(Pictures paired with source code)
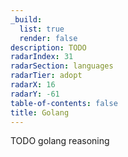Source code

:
 ```yaml
---
_build:
  list: true
  render: false
description: TODO
radarIndex: 31
radarSection: languages
radarTier: adopt
radarX: 16
radarY: -61
table-of-contents: false
title: Golang
---
```


TODO golang reasoning
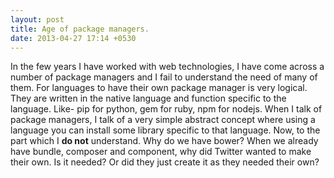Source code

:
 ```yaml
---
layout: post
title: Age of package managers.
date: 2013-04-27 17:14 +0530
---
```


In the few years I have worked with web technologies, I have come across a number of package managers and I fail to understand the need of many of them. For languages to have their own package manager is very logical. They are written in the native language and function specific to the language. Like- pip for python, gem for ruby, npm for nodejs. When I talk of package managers, I talk of a very simple abstract concept where using a language you can install some library specific to that language. Now, to the part which I **do not** understand. Why do we have bower? When we already have bundle, composer and component, why did Twitter wanted to make their own. Is it needed? Or did they just create it as they needed their own?

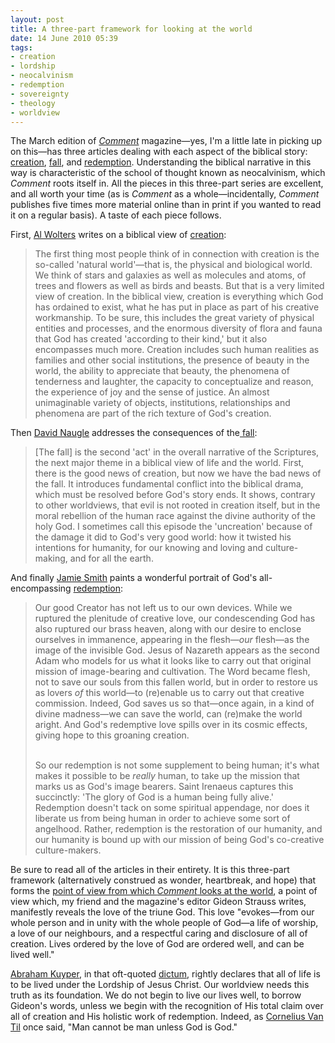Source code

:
 ```yaml
---
layout: post
title: A three-part framework for looking at the world
date: 14 June 2010 05:39
tags:
- creation
- lordship
- neocalvinism
- redemption
- sovereignty
- theology
- worldview
---
```

<p>The March edition of <a href="http://www.cardus.ca/comment/"><em>Comment</em></a> magazine&mdash;yes, I'm a little late in picking up on this&mdash;has three articles dealing with each aspect of the biblical story: <a href="http://www.cardus.ca/comment/article/2022/">creation</a>, <a href="http://www.cardus.ca/comment/article/2023/">fall</a>, and <a href="http://www.cardus.ca/comment/article/2024/">redemption</a>. Understanding the biblical narrative in this way is characteristic of the school of thought known as neocalvinism, which <em>Comment</em> roots itself in. All the pieces in this three-part series are excellent, and all worth your time (as is <em>Comment</em> as a whole&mdash;incidentally, <em>Comment</em> publishes five times more material online than in print if you wanted to read it on a regular basis). A taste of each piece follows.</p>
<p>First, <a href="http://www.allofliferedeemed.co.uk/wolters.htm">Al Wolters</a> writes on a biblical view of <a href="http://www.cardus.ca/comment/article/2022/">creation</a>:</p>
<blockquote>
The first thing most people think of in connection with creation is the  so-called 'natural world'&mdash;that is, the physical and biological world. We  think of stars and galaxies as well as molecules and atoms, of trees  and flowers as well as birds and beasts. But that is a very limited view  of creation. In the biblical view, creation is everything which God has  ordained to exist, what he has put in place as part of his creative  workmanship. To be sure, this includes the great variety of physical  entities and processes, and the enormous diversity of flora and fauna  that God has created 'according to their kind,' but it also encompasses  much more. Creation includes such human realities as families and other  social institutions, the presence of beauty in the world, the ability to  appreciate that beauty, the phenomena of tenderness and laughter, the  capacity to conceptualize and reason, the experience of joy and the  sense of justice. An almost unimaginable variety of objects,  institutions, relationships and phenomena are part of the rich texture  of God's creation.
</blockquote>
<p>Then <a href="http://www3.dbu.edu/naugle/index.asp">David Naugle</a> addresses the consequences of the<a href="http://www.cardus.ca/comment/article/2023/"> fall</a>:</p>
<blockquote>
[The fall] is the second 'act' in the overall narrative of the Scriptures, the next  major theme in a biblical view of life and the world. First, there is  the good news of creation, but now we have the bad news of the fall. It  introduces fundamental conflict into the biblical drama, which must be  resolved before God's story ends. It shows, contrary to other  worldviews, that evil is not rooted in creation itself, but in the moral  rebellion of the human race against the divine authority of the holy  God. I sometimes call this episode the 'uncreation' because of the  damage it did to God's very good world: how it twisted his intentions  for humanity, for our knowing and loving and culture-making,  and for  all the earth.
</blockquote>
<p>And finally <a href="http://www.jameskasmith.com">Jamie Smith</a> paints a wonderful portrait of God's all-encompassing <a href="http://www.cardus.ca/comment/article/2024/">redemption</a>:</p>
<blockquote>
<p><span style="color: #5d5d5d;">Our good Creator has not left us to our own devices. While we  ruptured the plenitude of creative love, our condescending God has also  ruptured our brass heaven, along with our desire to enclose ourselves in  immanence, appearing in the flesh&mdash;<em>our</em> flesh&mdash;as the image of the  invisible God. Jesus of Nazareth appears as the second Adam who models  for us what it looks like to carry out that original mission of  image-bearing and cultivation. The Word became flesh, not to save our  souls from this fallen world, but in order to restore us as lovers <em>of</em> this world&mdash;to (re)enable us to carry out that creative commission.  Indeed, God saves us so that&mdash;once again, in a kind of divine madness&mdash;we  can save the world, can (re)make the world aright. And God's redemptive  love spills over in its cosmic effects, giving hope to this groaning  creation.<br><br>

So our redemption is not some supplement to being human; it's what  makes it possible to be <em>really</em> human, to take up the mission that  marks us as God's image bearers. Saint Irenaeus captures this  succinctly: 'The glory of God is a human being fully alive.' Redemption  doesn't tack on some spiritual appendage, nor does it liberate us from  being human in order to achieve some sort of angelhood. Rather,  redemption is the restoration of our humanity, and our humanity is bound  up with our mission of being God's co-creative culture-makers.
</blockquote>
<p>Be sure to read all of the articles in their entirety. It is this three-part framework (alternatively construed as wonder, heartbreak, and hope) that forms the <a href="http://www.cardus.ca/comment/article/1573/">point of view from which <em>Comment</em> looks at the world</a>, a point of view which, my friend and the magazine's editor Gideon Strauss writes, manifestly reveals the love of the triune God. This love "evokes&mdash;from our whole person and in unity with the whole  people of God&mdash;a life of worship, a love of our neighbours, and a  respectful caring and disclosure of all of creation. Lives ordered by  the love of God are ordered well, and can be lived well."</p>

<a href="http://en.wikipedia.org/wiki/Abraham_Kuyper">Abraham Kuyper</a>, in that oft-quoted <a href="http://en.wikipedia.org/wiki/Abraham_Kuyper#Theological_views">dictum</a>, rightly declares that all of life is to be lived under the Lordship of Jesus Christ. Our worldview needs this truth as its foundation. We do not begin to live our lives well, to borrow Gideon's words, unless we begin with the recognition of His total claim over all of creation and His holistic work of redemption. Indeed, as <a href="http://en.wikipedia.org/wiki/Cornelius_Van_Til">Cornelius Van Til</a> once said, "Man cannot be man unless God is God."
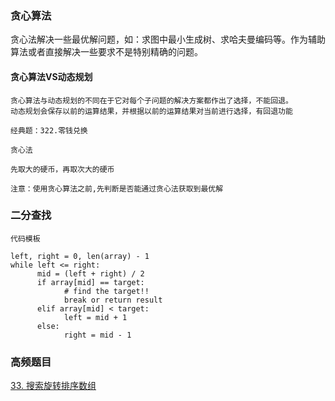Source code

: ### 贪心算法
贪心法解决一些最优解问题，如：求图中最小生成树、求哈夫曼编码等。作为辅助算法或者直接解决一些要求不是特别精确的问题。

#### 贪心算法VS动态规划
```
贪心算法与动态规划的不同在于它对每个子问题的解决方案都作出了选择，不能回退。
动态规划会保存以前的运算结果，并根据以前的运算结果对当前进行选择，有回退功能
```
```
经典题：322.零钱兑换

贪心法

先取大的硬币，再取次大的硬币

注意：使用贪心算法之前,先判断是否能通过贪心法获取到最优解
```

### 二分查找


```
代码模板

left, right = 0, len(array) - 1 
while left <= right: 
	  mid = (left + right) / 2 
	  if array[mid] == target: 
		    # find the target!! 
		    break or return result 
	  elif array[mid] < target: 
		    left = mid + 1 
	  else: 
		    right = mid - 1

```

### 高频题目

[33. 搜索旋转排序数组]()
[]()
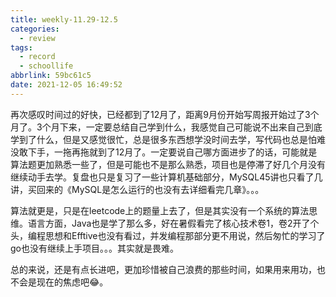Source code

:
 ```yaml
---
title: weekly-11.29-12.5
categories:
  - review
tags:
  - record
  - schoollife
abbrlink: 59bc61c5
date: 2021-12-05 16:49:52
---
```


再次感叹时间过的好快，已经都到了12月了，距离9月份开始写周报开始过了3个月了。3个月下来，一定要总结自己学到什么，我感觉自己可能说不出来自己到底学到了什么，但是又感觉很忙，总是很多东西想学没时间去学，写代码也总是怕难没敢下手，一拖再拖就到了12月了。一定要说自己哪方面进步了的话，可能就是算法题更加熟悉一些了，但是可能也不是那么熟悉，项目也是停滞了好几个月没有继续动手去学。复盘也只是复习了一些计算机基础部分，MySQL45讲也只看了几讲，买回来的《MySQL是怎么运行的也没有去详细看完几章》。。。

算法就更是，只是在leetcode上的题量上去了，但是其实没有一个系统的算法思维。语言方面，Java也是学了那么多，好在暑假看完了核心技术卷1，卷2开了个头，编程思想和Efftive也没有看过，并发编程那部分更不用说，然后匆忙的学习了go也没有继续上手项目。。。其实就是畏难。

总的来说，还是有点长进吧，更加珍惜被自己浪费的那些时间，如果用来用功，也不会是现在的焦虑吧😂。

* [Your objective] Pull each line containing "date" from the records.

* [Output]
date: 2013-04-27 17:14 +0530
date: 14 June 2010 05:39
date: 2021-12-05 16:49:52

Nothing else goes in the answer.